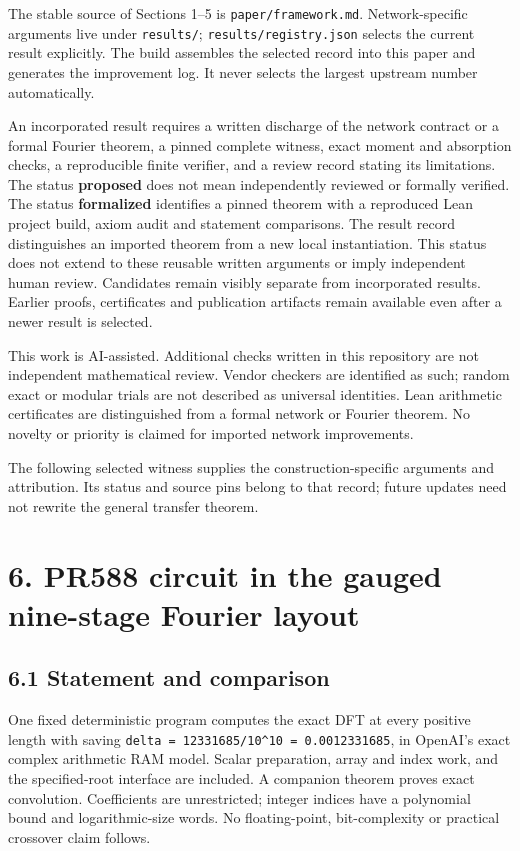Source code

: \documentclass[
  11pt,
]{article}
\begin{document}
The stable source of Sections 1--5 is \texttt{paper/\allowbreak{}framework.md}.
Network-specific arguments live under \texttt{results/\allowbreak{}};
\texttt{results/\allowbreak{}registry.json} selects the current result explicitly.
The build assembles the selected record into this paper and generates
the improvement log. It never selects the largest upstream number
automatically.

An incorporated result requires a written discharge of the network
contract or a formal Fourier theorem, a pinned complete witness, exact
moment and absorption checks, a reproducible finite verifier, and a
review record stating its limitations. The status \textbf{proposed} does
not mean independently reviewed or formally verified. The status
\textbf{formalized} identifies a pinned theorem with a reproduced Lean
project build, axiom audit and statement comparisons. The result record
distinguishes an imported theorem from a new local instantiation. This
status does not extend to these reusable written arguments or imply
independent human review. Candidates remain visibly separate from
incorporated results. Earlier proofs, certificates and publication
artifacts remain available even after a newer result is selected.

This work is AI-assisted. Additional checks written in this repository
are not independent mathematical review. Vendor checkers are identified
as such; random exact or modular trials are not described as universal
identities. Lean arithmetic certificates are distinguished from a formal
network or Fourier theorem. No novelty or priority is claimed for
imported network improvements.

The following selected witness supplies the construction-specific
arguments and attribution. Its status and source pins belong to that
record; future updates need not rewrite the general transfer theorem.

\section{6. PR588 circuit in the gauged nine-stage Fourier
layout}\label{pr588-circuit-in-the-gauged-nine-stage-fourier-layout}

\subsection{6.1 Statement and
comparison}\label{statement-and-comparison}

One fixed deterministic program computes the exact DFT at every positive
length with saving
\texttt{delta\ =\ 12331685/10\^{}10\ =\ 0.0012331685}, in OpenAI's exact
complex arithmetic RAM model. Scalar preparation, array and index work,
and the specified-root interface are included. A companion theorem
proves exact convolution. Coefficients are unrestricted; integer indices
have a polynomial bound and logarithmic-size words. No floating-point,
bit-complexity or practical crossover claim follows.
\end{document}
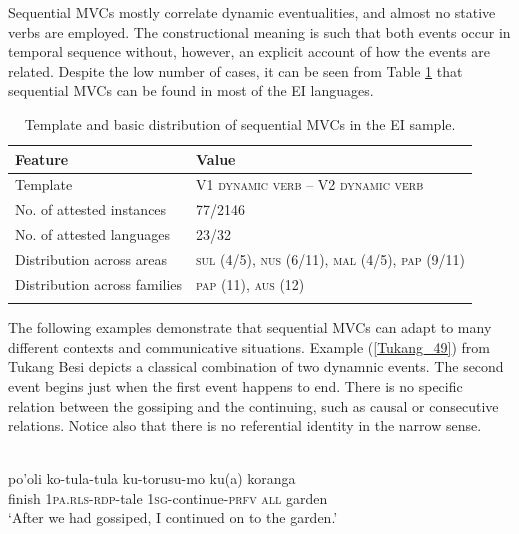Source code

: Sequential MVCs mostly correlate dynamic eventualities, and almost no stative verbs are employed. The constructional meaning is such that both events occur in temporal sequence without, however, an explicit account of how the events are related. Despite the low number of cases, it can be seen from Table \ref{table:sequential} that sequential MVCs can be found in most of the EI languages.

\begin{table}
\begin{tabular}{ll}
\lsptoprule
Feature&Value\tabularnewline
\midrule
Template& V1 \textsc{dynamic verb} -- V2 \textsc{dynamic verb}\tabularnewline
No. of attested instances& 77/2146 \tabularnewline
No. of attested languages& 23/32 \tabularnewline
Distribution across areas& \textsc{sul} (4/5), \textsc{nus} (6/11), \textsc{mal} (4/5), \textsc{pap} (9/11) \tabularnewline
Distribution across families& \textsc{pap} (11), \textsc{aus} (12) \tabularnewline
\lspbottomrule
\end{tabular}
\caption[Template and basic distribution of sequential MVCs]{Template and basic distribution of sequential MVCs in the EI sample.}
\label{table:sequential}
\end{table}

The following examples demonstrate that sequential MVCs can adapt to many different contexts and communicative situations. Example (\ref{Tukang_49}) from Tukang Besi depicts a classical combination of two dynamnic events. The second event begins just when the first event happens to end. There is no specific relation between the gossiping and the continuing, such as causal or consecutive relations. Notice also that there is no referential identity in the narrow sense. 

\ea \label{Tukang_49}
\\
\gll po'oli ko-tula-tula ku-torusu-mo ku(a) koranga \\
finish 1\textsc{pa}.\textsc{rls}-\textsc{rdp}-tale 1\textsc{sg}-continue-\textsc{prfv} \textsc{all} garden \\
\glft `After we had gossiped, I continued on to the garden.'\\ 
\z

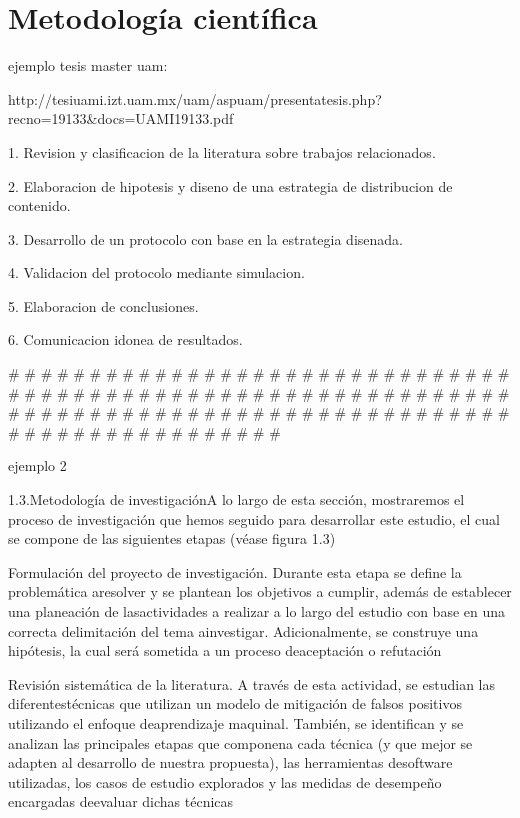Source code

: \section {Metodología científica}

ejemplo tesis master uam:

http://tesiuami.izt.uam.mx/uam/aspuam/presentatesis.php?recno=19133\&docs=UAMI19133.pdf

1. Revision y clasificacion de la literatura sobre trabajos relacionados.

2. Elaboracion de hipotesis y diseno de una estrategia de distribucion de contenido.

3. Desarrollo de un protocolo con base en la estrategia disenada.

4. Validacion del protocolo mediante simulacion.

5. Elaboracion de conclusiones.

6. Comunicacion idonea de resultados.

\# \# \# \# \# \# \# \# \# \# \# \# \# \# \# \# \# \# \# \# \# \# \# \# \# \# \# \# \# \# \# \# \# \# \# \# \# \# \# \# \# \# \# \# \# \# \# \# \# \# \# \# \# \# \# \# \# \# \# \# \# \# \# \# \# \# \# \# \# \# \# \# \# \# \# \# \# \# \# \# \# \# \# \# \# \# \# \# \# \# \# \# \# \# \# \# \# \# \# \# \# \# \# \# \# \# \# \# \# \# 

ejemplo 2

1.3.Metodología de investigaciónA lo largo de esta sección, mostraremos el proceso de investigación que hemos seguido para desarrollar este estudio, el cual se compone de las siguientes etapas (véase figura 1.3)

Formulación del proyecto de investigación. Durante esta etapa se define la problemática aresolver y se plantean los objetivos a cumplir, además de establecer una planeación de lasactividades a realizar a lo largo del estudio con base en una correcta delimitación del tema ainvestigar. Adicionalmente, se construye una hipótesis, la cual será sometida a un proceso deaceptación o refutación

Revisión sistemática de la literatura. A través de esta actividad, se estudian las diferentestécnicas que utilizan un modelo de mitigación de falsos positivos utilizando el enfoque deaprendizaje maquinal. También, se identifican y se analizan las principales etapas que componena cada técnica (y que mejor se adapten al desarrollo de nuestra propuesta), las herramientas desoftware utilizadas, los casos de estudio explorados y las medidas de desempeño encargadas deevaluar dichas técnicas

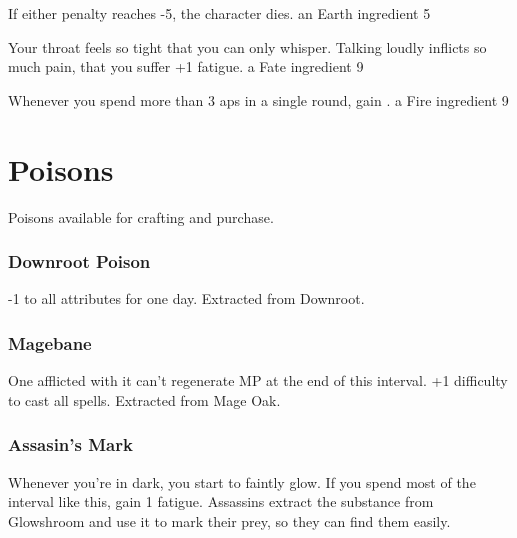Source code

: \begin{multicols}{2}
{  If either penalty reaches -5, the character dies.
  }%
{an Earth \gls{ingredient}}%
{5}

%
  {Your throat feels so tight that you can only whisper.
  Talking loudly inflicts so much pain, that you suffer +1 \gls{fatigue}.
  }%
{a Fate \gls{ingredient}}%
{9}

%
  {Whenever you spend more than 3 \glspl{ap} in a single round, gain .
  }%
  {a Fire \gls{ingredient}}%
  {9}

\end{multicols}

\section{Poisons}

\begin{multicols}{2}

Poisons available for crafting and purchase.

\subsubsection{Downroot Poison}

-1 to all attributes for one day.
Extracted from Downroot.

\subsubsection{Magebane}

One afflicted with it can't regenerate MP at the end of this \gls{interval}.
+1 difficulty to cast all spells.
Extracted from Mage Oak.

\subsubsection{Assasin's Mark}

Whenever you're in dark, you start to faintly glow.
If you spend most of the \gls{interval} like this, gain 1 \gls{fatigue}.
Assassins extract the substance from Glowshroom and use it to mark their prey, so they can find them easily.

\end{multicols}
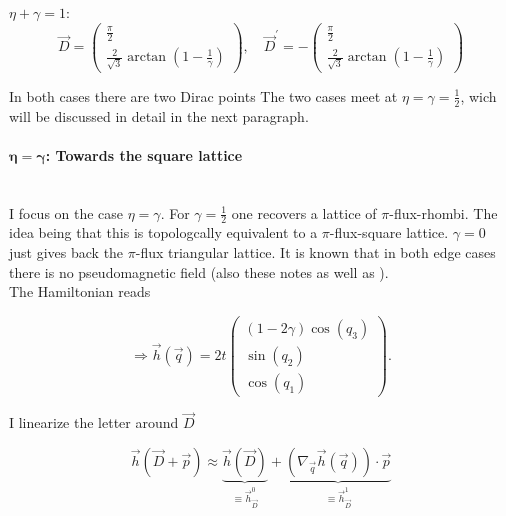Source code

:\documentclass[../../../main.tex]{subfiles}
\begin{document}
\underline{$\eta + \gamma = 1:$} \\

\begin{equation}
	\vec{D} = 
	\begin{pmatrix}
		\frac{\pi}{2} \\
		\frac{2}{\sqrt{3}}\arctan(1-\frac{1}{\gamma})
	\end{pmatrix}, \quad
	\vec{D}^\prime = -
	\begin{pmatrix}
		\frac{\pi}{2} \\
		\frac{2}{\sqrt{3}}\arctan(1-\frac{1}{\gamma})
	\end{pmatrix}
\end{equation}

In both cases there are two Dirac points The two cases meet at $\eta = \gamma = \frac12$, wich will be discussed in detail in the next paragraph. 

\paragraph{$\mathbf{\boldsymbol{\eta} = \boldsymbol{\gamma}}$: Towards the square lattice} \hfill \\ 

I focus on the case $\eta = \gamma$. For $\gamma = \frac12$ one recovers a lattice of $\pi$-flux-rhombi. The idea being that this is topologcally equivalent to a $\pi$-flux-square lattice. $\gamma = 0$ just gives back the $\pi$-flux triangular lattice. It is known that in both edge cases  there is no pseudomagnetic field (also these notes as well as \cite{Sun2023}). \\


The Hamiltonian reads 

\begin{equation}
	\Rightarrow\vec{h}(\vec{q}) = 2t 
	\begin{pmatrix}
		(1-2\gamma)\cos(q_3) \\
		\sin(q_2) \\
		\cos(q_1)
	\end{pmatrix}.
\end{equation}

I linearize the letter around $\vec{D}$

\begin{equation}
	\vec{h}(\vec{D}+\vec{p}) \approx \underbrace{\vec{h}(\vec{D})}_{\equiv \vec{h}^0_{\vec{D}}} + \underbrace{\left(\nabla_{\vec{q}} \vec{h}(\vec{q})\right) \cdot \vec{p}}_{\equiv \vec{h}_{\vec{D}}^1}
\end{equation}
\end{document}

# What the task asks
Sift the material for lines that include the word "ingredient", and copy each one.

# Final answer
{an Earth \gls{ingredient}}%
{a Fate \gls{ingredient}}%
  {a Fire \gls{ingredient}}%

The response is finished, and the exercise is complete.